#### Excerpted data
....

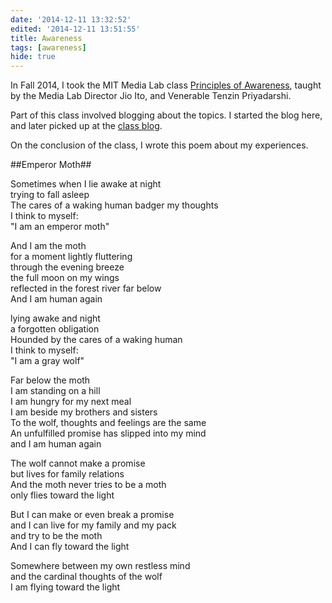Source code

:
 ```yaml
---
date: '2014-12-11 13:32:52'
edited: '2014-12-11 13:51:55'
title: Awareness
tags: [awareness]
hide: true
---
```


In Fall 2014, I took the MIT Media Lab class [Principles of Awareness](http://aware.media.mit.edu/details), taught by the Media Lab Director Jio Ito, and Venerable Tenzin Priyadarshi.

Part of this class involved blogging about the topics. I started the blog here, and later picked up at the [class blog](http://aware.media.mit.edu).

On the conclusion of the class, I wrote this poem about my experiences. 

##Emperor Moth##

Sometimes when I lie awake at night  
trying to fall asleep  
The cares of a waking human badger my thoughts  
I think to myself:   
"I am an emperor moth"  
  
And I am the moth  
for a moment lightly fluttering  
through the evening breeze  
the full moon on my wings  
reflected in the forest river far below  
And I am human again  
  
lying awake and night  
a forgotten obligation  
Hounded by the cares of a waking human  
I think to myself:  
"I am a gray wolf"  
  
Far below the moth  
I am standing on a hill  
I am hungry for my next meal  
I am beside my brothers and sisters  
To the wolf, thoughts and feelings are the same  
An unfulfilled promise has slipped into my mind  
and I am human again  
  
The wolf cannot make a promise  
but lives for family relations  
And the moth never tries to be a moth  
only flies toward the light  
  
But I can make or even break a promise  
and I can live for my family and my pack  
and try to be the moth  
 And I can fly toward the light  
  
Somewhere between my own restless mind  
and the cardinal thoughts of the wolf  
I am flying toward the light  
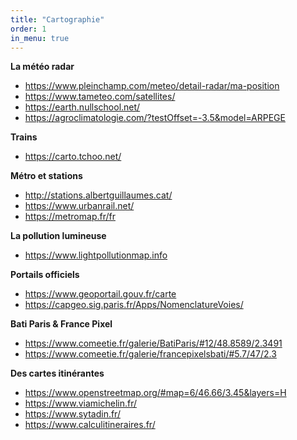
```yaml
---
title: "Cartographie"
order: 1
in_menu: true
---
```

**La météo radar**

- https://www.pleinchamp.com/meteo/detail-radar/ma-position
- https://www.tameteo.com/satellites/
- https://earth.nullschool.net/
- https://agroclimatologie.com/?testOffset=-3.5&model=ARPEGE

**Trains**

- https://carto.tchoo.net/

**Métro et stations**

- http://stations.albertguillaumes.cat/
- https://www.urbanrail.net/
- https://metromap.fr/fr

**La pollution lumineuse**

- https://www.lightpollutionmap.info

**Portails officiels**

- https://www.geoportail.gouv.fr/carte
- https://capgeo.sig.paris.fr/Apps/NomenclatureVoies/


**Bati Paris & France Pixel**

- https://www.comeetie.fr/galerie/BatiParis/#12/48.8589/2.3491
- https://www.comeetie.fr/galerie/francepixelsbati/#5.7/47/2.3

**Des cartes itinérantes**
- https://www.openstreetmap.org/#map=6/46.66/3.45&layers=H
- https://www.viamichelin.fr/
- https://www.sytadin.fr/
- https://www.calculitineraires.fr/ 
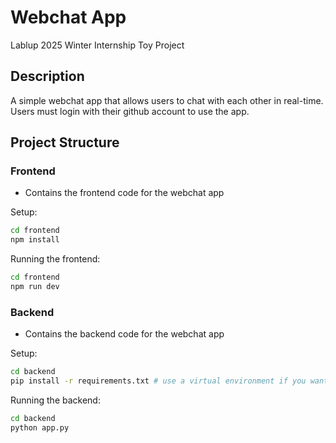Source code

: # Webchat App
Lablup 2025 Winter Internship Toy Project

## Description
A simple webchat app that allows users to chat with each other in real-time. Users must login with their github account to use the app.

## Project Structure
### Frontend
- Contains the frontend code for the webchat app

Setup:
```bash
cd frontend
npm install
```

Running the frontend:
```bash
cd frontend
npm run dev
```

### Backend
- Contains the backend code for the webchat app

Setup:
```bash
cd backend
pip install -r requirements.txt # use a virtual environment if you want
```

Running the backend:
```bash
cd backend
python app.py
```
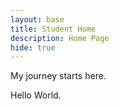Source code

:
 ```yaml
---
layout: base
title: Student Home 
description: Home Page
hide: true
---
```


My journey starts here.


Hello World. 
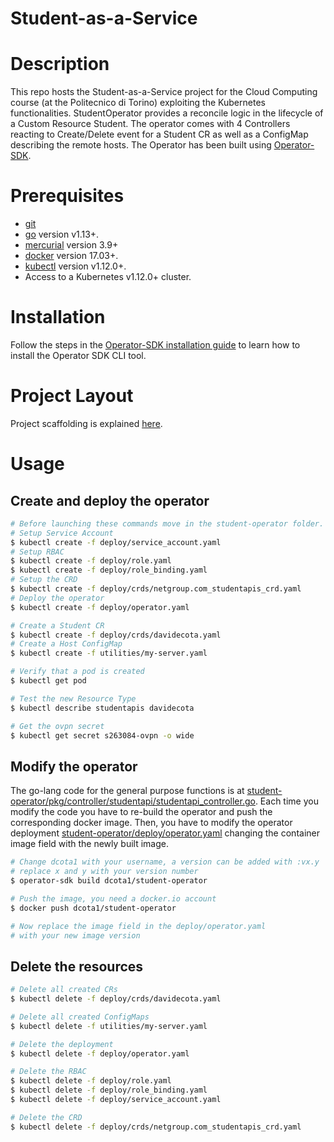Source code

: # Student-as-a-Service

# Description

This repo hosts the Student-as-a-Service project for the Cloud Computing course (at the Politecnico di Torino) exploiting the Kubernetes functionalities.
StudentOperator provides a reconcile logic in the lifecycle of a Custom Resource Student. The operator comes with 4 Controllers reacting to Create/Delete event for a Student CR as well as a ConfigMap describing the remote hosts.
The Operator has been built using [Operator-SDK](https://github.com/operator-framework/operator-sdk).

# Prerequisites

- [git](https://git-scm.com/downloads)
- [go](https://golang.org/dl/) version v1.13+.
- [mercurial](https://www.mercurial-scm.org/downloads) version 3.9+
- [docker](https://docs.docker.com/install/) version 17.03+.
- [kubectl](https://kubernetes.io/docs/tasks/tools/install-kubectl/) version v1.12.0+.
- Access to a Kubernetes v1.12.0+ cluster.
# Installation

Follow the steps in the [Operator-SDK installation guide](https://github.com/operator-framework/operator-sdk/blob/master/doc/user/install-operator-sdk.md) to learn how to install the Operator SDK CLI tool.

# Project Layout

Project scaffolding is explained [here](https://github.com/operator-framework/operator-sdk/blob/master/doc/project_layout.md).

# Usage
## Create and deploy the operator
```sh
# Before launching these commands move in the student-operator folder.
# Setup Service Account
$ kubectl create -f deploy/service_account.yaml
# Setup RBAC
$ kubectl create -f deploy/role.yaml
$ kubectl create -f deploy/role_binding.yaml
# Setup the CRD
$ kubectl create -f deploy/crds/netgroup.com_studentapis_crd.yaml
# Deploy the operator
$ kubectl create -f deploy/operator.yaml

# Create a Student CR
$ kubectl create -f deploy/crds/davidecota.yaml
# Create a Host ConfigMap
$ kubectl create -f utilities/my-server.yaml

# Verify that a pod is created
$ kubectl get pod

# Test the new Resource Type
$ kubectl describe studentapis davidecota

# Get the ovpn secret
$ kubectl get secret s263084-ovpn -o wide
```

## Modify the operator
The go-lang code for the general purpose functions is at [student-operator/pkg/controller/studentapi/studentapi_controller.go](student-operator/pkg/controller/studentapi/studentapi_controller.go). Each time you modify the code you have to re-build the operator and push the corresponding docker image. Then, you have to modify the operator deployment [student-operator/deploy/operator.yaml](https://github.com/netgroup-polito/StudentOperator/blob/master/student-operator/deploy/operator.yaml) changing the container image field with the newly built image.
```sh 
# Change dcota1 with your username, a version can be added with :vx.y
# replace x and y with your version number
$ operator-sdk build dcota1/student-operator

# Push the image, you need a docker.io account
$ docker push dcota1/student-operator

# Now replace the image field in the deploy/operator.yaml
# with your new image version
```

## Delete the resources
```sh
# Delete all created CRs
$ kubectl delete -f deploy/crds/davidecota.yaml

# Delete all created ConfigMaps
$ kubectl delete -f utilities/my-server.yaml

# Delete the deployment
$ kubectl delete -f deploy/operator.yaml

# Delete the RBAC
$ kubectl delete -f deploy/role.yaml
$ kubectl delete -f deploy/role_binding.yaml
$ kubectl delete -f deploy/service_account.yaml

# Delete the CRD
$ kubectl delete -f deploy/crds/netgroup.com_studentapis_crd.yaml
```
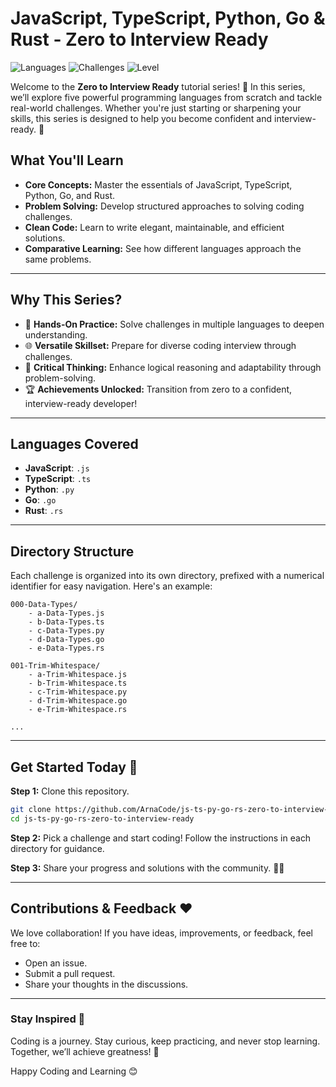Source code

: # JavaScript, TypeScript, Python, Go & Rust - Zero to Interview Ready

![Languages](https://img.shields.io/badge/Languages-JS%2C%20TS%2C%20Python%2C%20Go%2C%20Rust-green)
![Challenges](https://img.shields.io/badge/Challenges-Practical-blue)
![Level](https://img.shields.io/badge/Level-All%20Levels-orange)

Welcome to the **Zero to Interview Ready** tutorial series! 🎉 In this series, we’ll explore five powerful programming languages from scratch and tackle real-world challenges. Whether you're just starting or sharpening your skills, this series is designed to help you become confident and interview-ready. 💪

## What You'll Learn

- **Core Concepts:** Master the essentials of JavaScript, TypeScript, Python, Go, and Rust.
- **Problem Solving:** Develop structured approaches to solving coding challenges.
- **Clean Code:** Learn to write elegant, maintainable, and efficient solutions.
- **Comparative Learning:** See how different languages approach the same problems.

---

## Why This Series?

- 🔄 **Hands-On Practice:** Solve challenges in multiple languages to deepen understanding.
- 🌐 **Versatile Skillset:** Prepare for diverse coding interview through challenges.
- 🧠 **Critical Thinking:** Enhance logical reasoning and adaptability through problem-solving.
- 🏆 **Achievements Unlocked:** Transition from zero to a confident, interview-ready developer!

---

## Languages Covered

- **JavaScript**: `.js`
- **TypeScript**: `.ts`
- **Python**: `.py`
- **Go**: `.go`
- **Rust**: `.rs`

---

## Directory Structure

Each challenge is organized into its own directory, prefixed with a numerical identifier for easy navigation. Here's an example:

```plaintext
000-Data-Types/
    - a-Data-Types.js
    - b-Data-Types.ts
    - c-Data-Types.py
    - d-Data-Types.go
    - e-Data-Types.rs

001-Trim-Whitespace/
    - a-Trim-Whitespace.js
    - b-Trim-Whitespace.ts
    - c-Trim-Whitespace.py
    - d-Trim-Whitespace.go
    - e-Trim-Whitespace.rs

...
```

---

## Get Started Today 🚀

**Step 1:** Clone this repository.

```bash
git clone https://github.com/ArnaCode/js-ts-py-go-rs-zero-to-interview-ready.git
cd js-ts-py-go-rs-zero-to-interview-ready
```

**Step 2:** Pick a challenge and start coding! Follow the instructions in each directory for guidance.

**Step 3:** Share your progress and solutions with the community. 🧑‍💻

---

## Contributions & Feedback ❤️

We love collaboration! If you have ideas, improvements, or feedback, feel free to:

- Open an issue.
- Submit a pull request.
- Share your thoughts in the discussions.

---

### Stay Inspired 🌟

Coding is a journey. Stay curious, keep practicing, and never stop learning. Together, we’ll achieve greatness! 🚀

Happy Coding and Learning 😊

....

#### What this task involves
In the listing above, locate the line containing "Welcome to the" and the line containing "## Directory Structure". Extract those two lines and every line between them, exactly as written, and only those.

#### Exercise output
Welcome to the **Zero to Interview Ready** tutorial series! 🎉 In this series, we’ll explore five powerful programming languages from scratch and tackle real-world challenges. Whether you're just starting or sharpening your skills, this series is designed to help you become confident and interview-ready. 💪

## What You'll Learn

- **Core Concepts:** Master the essentials of JavaScript, TypeScript, Python, Go, and Rust.
- **Problem Solving:** Develop structured approaches to solving coding challenges.
- **Clean Code:** Learn to write elegant, maintainable, and efficient solutions.
- **Comparative Learning:** See how different languages approach the same problems.

---

## Why This Series?

- 🔄 **Hands-On Practice:** Solve challenges in multiple languages to deepen understanding.
- 🌐 **Versatile Skillset:** Prepare for diverse coding interview through challenges.
- 🧠 **Critical Thinking:** Enhance logical reasoning and adaptability through problem-solving.
- 🏆 **Achievements Unlocked:** Transition from zero to a confident, interview-ready developer!

---

## Languages Covered

- **JavaScript**: `.js`
- **TypeScript**: `.ts`
- **Python**: `.py`
- **Go**: `.go`
- **Rust**: `.rs`

---

## Directory Structure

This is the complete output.